Ozon nos ofrece una historia de dolor y de superación del duelo.
Con un mensaje claramente pacifista.
El enemigo en una guerra es un ente abstracto, peligroso y malvado.
Cuando se conoce en persona al adversario podemos descubrir que ha podido ser el amigo de nuestro hijo, que es un individuo sensible y tierno, que ha sufrido y ha quedado marcado por la violencia de la guerra.
A veces, la mentira puede producir consuelo.
La verdad, en cambio, puede ser demoledora y no conducir a nada positivo.
Ozon maneja la fotografía para que cuando el hijo fallecido revive o es recordado la imagen se torne de colores.
Cuando Adrien Rivoire comienza a tocar el violín y los padres y la novia recuerdan a su hijo y novio fallecido, la imagen se vuelve a color.
Ese momento es tan emotivo, tan bello, tan intenso, que mis miopes ojos se inundaron de lágrimas y mi rostro endurecido por la vida fue un torrente. Es lo que tiene ser tan sensible.
Cuando Anna viaja a Francia, en busca de una ilusión, encuentra un país empobrecido y herido por la guerra.

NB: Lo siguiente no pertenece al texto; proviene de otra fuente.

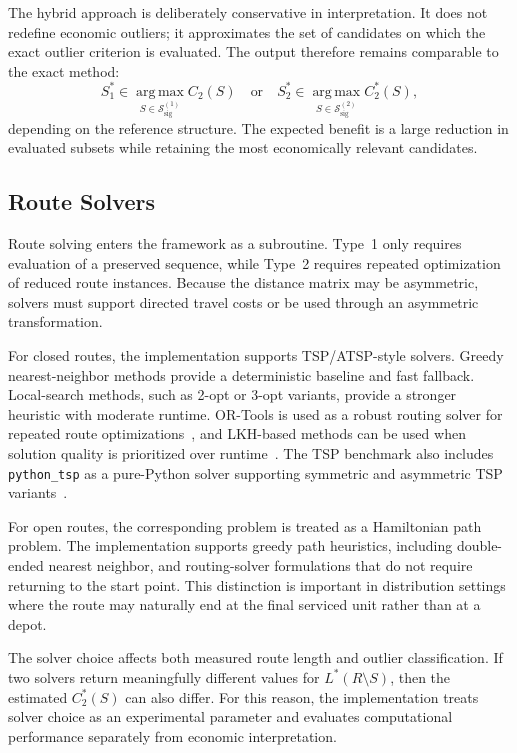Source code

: \documentclass[preprint,12pt]{elsarticle}
\begin{document}
The hybrid approach is deliberately conservative in interpretation. It does not redefine economic outliers; it approximates the set of candidates on which the exact outlier criterion is evaluated. The output therefore remains comparable to the exact method:
\[
S_1^*\in\operatorname*{arg\,max}_{S\in \mathcal{S}_{\mathrm{sig}}^{(1)}} C_2(S)
\quad \text{or} \quad
S_2^*\in\operatorname*{arg\,max}_{S\in \mathcal{S}_{\mathrm{sig}}^{(2)}} C_2^*(S),
\]
depending on the reference structure. The expected benefit is a large reduction in evaluated subsets while retaining the most economically relevant candidates.

\subsection{Route Solvers}
\label{subsec:route-solvers}

Route solving enters the framework as a subroutine. Type~1 only requires evaluation of a preserved sequence, while Type~2 requires repeated optimization of reduced route instances. Because the distance matrix may be asymmetric, solvers must support directed travel costs or be used through an asymmetric transformation.

For closed routes, the implementation supports TSP/ATSP-style solvers. Greedy nearest-neighbor methods provide a deterministic baseline and fast fallback. Local-search methods, such as 2-opt or 3-opt variants, provide a stronger heuristic with moderate runtime. OR-Tools is used as a robust routing solver for repeated route optimizations~\cite{ortools_routing}, and LKH-based methods can be used when solution quality is prioritized over runtime~\cite{helsgaun2000lkh}. The TSP benchmark also includes \texttt{python\_tsp} as a pure-Python solver supporting symmetric and asymmetric TSP variants~\cite{goulart2024python_tsp}.

For open routes, the corresponding problem is treated as a Hamiltonian path problem. The implementation supports greedy path heuristics, including double-ended nearest neighbor, and routing-solver formulations that do not require returning to the start point. This distinction is important in distribution settings where the route may naturally end at the final serviced unit rather than at a depot.

The solver choice affects both measured route length and outlier classification. If two solvers return meaningfully different values for $L^*(R\setminus S)$, then the estimated $C_2^*(S)$ can also differ. For this reason, the implementation treats solver choice as an experimental parameter and evaluates computational performance separately from economic interpretation.
\end{document}
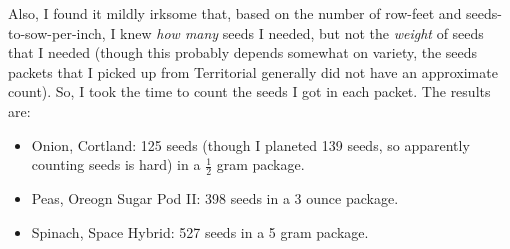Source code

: \documentclass{article}
\begin{document}
Also, I found it mildly irksome that, based on the number of row-feet and seeds-to-sow-per-inch, I knew \textit{how many} seeds I needed, but not the \textit{weight} of seeds that I needed (though this probably depends somewhat on variety, the seeds packets that I picked up from Territorial generally did not have an approximate count). So, I took the time to count the seeds I got in each packet. The results are:
\begin{itemize}
	\item Onion, Cortland: 125 seeds (though I planeted 139 seeds, so apparently counting seeds is hard) in a $\frac{1}{2}$ gram package.
	\item Peas, Oreogn Sugar Pod II: 398 seeds in a 3 ounce package.
	\item Spinach, Space Hybrid: 527 seeds in a 5 gram package.
\end{itemize}
\end{document}
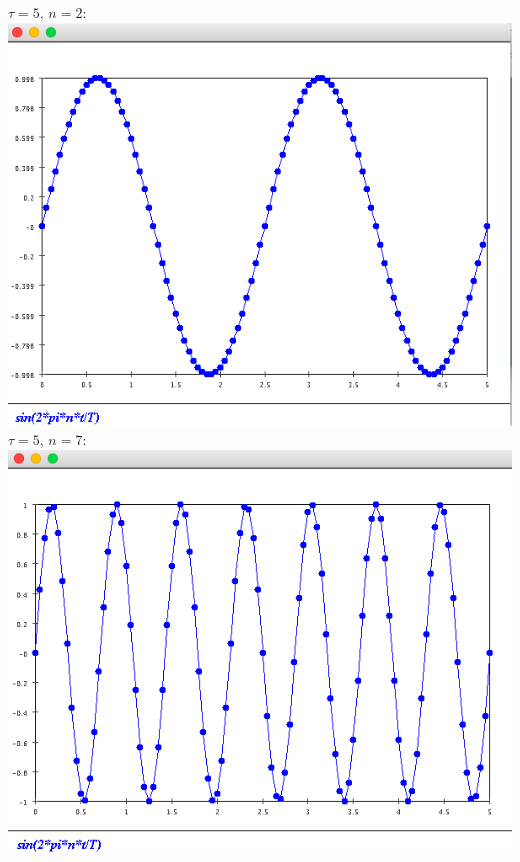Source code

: \documentclass{article}
\begin{document}
\begin{enumerate}
$\tau=5$, $n=2$:\\
\includegraphics[scale=0.5]{exercise3_2}\\

$\tau=5$, $n=7$:\\
\includegraphics[scale=0.5]{exercise3_2_n-7}


\end{enumerate}
\end{document}
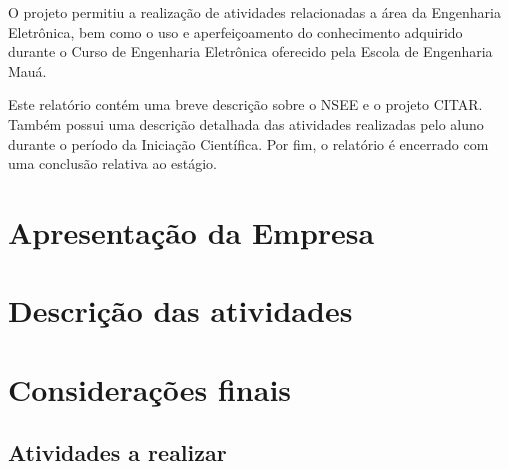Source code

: \documentclass[
	12pt,				%
	openright,			%
	twoside,			%
	a4paper,			%
	english,			%
	french,				%
	spanish,			%
	brazil				%
	]{abntex2}
\begin{document}
	O projeto permitiu a realização de atividades relacionadas a área da Engenharia Eletrônica, bem como o uso e aperfeiçoamento do conhecimento adquirido durante o Curso de Engenharia Eletrônica oferecido pela Escola de Engenharia Mauá.
	
	Este relatório contém uma breve descrição sobre o NSEE e o projeto CITAR. Também possui uma descrição detalhada das atividades realizadas pelo aluno durante o período da Iniciação Científica. Por fim, o relatório é encerrado com uma conclusão relativa ao estágio.
	

\part{Apresentação da Empresa}





%

\part{Descrição das atividades}



\part{Considerações finais}

\chapter{Atividades a realizar}
\end{document}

El retrato tanto de la Alemania rural y del París de postguerra que nos presenta Ozon es de tristeza, de penurias, certero e incisivo.
Es sorprendente como se olvida esta desolación y se vuelve a caer en el mismo error una y otra vez.
Mi admiración hacia François Ozon que ha construido una obra sensible y emotiva, realista y cruda, bella y descarnada.